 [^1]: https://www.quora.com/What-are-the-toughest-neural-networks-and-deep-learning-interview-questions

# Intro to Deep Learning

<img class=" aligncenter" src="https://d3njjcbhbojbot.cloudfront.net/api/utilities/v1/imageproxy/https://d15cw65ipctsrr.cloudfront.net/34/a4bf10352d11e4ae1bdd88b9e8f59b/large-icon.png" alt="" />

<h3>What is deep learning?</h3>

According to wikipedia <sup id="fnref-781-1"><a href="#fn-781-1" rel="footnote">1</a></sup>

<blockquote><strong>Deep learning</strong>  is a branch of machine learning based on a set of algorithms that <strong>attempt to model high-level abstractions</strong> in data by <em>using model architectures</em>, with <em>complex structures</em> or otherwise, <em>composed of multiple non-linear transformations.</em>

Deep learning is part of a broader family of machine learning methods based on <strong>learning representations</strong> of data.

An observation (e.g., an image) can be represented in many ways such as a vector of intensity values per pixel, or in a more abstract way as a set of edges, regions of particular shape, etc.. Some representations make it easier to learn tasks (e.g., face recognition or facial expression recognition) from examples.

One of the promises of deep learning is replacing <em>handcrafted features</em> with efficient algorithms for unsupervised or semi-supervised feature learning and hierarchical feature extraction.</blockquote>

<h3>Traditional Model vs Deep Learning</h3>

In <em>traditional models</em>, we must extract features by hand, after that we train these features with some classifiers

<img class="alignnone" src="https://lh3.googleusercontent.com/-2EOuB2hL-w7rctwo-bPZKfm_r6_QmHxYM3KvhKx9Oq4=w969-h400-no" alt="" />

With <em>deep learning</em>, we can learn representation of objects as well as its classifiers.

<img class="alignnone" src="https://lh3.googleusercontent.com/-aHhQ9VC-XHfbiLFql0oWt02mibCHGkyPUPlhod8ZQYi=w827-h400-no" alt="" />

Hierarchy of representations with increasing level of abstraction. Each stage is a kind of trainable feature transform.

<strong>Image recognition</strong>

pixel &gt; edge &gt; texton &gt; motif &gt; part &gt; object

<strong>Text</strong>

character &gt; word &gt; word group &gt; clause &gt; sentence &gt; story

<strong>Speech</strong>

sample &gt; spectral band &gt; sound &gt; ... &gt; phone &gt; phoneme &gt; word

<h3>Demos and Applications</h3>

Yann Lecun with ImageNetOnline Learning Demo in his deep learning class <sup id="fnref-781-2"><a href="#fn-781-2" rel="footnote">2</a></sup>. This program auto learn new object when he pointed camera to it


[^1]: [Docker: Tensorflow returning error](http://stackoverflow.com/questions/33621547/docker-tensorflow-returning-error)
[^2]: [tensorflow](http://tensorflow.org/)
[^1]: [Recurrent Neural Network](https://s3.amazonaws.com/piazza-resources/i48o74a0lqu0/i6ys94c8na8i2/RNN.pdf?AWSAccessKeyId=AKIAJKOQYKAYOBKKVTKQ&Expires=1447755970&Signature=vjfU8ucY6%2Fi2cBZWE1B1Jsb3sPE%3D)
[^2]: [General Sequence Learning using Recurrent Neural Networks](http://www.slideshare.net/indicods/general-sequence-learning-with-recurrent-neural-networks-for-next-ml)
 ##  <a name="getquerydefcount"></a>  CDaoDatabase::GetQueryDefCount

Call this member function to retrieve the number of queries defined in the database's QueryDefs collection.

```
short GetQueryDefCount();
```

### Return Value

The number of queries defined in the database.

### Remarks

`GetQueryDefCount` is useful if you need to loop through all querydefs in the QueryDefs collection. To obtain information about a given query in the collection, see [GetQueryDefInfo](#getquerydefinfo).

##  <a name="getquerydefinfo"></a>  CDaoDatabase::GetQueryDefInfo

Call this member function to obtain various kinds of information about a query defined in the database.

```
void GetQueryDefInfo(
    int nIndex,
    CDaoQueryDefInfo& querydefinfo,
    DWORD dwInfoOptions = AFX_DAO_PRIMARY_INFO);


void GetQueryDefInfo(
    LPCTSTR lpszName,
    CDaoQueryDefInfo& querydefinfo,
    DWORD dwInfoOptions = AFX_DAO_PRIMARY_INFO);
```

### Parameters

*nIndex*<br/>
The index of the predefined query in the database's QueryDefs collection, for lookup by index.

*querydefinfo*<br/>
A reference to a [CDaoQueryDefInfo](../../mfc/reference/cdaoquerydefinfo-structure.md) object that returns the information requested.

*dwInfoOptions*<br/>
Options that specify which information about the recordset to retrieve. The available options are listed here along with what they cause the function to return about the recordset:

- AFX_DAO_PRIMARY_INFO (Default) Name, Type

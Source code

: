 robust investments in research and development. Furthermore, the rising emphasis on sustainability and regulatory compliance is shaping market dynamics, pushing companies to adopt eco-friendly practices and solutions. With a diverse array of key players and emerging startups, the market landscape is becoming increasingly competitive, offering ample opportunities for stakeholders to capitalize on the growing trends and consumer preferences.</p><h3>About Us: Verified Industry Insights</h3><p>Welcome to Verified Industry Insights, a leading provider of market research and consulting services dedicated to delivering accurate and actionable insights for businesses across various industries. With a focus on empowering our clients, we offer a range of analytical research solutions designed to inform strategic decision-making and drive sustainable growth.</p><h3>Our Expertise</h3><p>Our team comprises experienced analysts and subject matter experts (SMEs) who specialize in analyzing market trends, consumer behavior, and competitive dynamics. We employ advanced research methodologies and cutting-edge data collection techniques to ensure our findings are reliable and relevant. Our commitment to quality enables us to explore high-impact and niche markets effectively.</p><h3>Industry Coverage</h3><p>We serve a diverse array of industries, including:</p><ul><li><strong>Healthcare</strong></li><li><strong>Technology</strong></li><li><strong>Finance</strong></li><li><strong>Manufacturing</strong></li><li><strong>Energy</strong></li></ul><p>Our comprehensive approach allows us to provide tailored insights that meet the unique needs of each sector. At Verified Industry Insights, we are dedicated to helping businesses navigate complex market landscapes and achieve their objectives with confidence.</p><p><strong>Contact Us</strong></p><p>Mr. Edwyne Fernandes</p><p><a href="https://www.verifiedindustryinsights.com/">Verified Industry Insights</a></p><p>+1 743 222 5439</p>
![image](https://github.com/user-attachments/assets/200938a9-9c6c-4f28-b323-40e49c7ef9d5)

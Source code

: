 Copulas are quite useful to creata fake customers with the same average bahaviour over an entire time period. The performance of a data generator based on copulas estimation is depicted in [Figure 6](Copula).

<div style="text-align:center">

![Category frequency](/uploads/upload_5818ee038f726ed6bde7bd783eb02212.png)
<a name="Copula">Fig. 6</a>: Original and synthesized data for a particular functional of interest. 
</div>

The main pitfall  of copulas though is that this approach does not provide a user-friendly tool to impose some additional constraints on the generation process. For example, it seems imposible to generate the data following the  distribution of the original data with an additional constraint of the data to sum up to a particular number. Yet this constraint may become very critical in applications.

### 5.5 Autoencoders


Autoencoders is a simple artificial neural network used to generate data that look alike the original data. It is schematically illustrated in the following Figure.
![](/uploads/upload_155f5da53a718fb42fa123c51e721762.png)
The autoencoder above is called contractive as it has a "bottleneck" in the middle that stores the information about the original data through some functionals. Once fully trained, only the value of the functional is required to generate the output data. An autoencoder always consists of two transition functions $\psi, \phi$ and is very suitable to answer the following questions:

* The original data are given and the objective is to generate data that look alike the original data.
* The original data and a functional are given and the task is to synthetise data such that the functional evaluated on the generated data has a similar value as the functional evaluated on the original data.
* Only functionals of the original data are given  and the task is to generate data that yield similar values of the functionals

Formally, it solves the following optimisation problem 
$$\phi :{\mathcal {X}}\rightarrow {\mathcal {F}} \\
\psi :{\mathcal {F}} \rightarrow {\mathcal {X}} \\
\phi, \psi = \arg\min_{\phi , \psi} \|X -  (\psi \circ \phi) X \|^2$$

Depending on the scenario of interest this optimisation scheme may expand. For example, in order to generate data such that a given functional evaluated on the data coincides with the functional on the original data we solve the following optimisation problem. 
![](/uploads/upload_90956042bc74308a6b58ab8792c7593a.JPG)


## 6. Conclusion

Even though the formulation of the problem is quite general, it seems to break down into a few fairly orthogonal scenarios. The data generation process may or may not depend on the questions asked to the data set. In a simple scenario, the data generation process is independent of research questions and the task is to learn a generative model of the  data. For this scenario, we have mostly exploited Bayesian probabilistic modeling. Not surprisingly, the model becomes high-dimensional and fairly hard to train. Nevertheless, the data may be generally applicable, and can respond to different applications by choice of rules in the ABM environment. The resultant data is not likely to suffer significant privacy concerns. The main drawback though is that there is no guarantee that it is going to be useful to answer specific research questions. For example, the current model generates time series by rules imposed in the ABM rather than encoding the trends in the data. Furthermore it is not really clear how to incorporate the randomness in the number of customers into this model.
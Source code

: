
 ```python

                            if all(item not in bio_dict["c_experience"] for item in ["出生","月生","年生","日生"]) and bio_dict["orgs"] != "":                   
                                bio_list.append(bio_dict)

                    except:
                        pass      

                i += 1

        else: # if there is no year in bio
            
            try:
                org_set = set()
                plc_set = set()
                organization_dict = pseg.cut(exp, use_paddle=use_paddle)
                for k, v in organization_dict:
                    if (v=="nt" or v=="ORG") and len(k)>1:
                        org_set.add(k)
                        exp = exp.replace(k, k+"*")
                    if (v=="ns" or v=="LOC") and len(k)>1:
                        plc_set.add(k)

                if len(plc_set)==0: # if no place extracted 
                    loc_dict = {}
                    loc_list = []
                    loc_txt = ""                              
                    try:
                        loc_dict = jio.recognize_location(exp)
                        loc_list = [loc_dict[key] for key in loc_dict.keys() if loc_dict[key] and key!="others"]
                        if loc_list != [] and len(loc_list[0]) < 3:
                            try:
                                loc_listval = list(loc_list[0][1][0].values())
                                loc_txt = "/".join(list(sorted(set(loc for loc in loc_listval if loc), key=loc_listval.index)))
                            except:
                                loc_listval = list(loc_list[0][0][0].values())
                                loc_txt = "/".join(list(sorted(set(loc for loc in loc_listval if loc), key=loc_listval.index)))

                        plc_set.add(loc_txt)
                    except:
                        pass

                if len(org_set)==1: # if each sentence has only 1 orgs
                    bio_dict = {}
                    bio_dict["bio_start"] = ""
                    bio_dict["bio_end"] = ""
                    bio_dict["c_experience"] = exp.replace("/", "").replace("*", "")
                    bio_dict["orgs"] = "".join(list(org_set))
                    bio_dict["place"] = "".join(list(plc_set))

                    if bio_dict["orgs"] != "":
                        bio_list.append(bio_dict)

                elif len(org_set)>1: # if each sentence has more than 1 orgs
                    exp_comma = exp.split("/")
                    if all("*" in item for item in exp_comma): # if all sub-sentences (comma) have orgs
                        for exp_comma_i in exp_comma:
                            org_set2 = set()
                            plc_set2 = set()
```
------------------------
* [Task goal] Reproduce the records above exactly, from the first line to the line that holds "<h3>What is deep learning?</h3>", inclusive, and omit everything after it.

* [Answer space]
 [^1]: https://www.quora.com/What-are-the-toughest-neural-networks-and-deep-learning-interview-questions

# Intro to Deep Learning

<img class=" aligncenter" src="https://d3njjcbhbojbot.cloudfront.net/api/utilities/v1/imageproxy/https://d15cw65ipctsrr.cloudfront.net/34/a4bf10352d11e4ae1bdd88b9e8f59b/large-icon.png" alt="" />

<h3>What is deep learning?</h3>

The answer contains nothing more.